*EXERCISE INSTRUCTIONS:* Go line by line through the records and tally those that include "games". Respond with the tally only.

*PROVIDED DATA:*
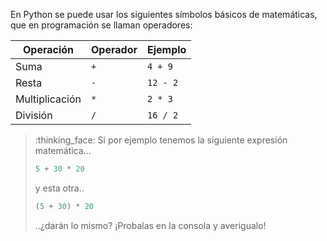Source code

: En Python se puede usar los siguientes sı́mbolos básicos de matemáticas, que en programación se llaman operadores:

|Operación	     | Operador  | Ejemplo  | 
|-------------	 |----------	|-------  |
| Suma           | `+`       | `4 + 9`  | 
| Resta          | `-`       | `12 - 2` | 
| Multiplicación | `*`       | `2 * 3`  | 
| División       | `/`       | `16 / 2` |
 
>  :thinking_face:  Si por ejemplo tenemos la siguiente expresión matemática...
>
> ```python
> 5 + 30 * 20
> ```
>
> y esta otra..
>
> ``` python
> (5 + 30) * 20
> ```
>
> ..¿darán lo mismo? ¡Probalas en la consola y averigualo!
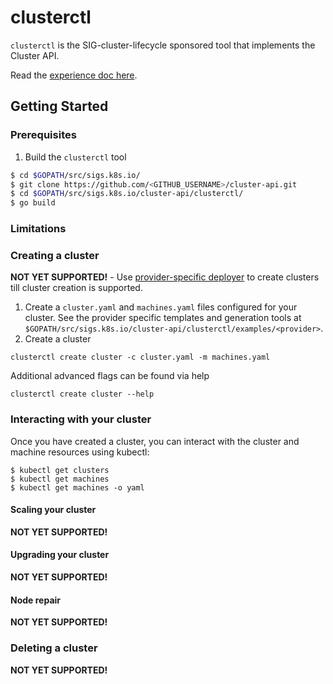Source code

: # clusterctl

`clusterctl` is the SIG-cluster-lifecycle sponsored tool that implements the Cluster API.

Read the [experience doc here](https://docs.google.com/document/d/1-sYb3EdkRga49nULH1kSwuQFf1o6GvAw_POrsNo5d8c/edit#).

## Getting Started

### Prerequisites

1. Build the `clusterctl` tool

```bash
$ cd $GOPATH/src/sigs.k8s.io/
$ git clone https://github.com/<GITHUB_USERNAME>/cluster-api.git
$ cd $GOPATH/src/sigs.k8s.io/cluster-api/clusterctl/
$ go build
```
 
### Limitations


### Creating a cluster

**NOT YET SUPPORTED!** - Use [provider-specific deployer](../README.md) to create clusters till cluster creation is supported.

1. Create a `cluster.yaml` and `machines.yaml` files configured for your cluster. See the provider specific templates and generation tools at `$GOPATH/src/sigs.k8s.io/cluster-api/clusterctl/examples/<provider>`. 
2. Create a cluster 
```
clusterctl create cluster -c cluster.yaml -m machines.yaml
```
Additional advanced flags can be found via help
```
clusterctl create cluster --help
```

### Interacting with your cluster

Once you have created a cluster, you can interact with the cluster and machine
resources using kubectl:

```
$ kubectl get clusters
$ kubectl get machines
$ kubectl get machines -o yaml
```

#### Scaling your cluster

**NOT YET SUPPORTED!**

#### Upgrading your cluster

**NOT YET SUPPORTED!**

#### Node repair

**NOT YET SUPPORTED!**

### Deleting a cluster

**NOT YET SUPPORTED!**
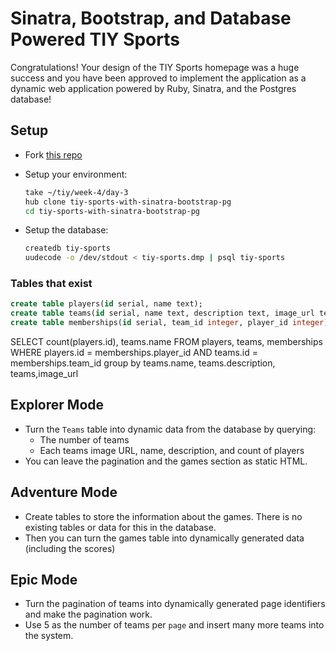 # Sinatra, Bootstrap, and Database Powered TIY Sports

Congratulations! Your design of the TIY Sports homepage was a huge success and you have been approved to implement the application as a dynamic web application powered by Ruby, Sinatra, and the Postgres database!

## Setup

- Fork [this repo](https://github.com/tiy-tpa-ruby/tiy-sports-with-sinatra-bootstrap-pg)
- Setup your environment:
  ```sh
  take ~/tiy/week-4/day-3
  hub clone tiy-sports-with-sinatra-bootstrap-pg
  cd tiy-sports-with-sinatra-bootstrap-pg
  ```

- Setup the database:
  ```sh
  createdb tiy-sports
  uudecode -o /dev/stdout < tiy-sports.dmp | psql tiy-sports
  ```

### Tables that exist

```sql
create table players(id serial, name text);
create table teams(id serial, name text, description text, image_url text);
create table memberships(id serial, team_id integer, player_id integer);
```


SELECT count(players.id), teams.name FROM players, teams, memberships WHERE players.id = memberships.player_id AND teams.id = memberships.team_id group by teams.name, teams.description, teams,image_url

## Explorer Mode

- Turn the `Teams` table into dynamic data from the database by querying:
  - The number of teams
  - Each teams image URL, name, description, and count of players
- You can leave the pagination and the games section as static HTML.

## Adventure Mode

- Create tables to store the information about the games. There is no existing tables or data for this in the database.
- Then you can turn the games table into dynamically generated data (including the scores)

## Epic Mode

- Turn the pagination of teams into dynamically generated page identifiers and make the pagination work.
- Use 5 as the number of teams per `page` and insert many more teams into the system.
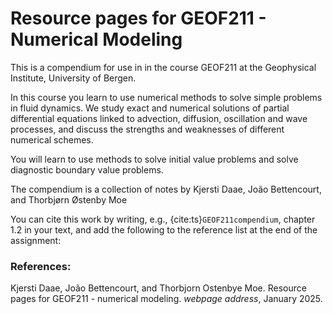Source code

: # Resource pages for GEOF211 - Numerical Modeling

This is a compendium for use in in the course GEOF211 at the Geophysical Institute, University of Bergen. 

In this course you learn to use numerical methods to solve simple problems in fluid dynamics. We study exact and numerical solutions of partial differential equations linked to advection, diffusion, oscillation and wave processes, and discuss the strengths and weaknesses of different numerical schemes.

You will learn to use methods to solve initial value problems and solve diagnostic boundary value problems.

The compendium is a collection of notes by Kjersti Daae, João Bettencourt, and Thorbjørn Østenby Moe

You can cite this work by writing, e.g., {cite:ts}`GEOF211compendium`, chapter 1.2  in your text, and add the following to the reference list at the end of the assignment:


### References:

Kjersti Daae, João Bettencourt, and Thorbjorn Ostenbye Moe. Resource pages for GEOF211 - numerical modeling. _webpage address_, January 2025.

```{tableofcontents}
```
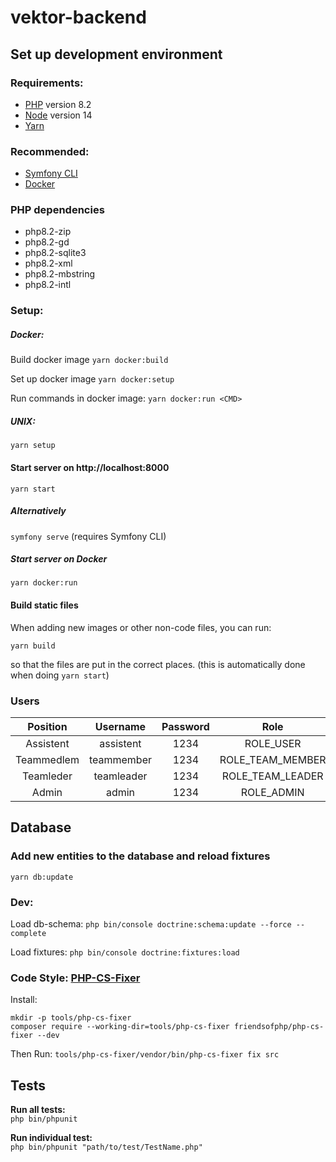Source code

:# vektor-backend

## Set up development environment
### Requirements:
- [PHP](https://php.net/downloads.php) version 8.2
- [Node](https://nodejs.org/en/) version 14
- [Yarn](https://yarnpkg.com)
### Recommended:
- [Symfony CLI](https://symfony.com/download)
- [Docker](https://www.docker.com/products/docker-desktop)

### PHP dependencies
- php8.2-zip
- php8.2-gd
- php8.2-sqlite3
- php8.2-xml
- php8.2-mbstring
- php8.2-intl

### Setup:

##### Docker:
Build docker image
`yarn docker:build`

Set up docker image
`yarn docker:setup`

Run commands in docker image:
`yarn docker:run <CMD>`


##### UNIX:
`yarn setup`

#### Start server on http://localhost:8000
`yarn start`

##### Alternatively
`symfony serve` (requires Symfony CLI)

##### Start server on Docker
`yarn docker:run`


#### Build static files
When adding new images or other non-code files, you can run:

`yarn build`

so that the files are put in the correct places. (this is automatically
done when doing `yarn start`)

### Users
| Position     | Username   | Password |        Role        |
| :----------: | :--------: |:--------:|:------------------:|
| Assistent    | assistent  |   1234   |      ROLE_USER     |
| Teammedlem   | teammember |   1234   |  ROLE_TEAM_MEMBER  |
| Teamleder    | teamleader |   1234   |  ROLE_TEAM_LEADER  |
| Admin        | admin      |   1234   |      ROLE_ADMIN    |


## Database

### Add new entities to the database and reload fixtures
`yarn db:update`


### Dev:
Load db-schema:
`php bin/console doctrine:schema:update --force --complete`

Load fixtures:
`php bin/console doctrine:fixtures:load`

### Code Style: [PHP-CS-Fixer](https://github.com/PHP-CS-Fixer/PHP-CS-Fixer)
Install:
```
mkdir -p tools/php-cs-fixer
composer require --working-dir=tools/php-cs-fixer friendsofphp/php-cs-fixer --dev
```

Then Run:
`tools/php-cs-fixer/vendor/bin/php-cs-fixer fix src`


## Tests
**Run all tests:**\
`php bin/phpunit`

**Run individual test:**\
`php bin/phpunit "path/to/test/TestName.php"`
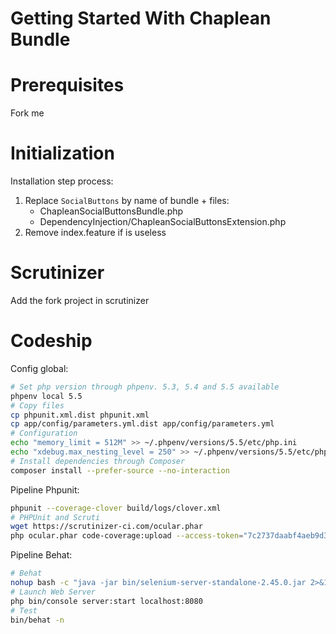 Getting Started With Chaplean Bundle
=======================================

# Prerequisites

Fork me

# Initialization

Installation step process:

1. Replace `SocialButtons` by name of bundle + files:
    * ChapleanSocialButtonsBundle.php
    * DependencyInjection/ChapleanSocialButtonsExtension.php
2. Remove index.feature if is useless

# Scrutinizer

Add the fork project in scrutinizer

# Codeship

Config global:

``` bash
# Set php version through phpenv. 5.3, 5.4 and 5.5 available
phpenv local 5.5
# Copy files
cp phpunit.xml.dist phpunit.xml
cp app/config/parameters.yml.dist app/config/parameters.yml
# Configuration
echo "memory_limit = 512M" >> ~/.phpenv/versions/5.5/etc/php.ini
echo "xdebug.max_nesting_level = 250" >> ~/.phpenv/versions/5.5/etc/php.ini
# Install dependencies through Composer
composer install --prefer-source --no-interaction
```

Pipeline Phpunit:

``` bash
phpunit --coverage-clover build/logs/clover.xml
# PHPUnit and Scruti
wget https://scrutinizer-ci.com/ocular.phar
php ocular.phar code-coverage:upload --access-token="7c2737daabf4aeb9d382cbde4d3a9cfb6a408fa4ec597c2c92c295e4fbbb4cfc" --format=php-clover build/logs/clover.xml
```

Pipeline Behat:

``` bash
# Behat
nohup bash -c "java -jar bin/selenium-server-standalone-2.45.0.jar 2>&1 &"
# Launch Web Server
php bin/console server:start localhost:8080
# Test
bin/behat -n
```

*WRITTEN ANSWER:* 3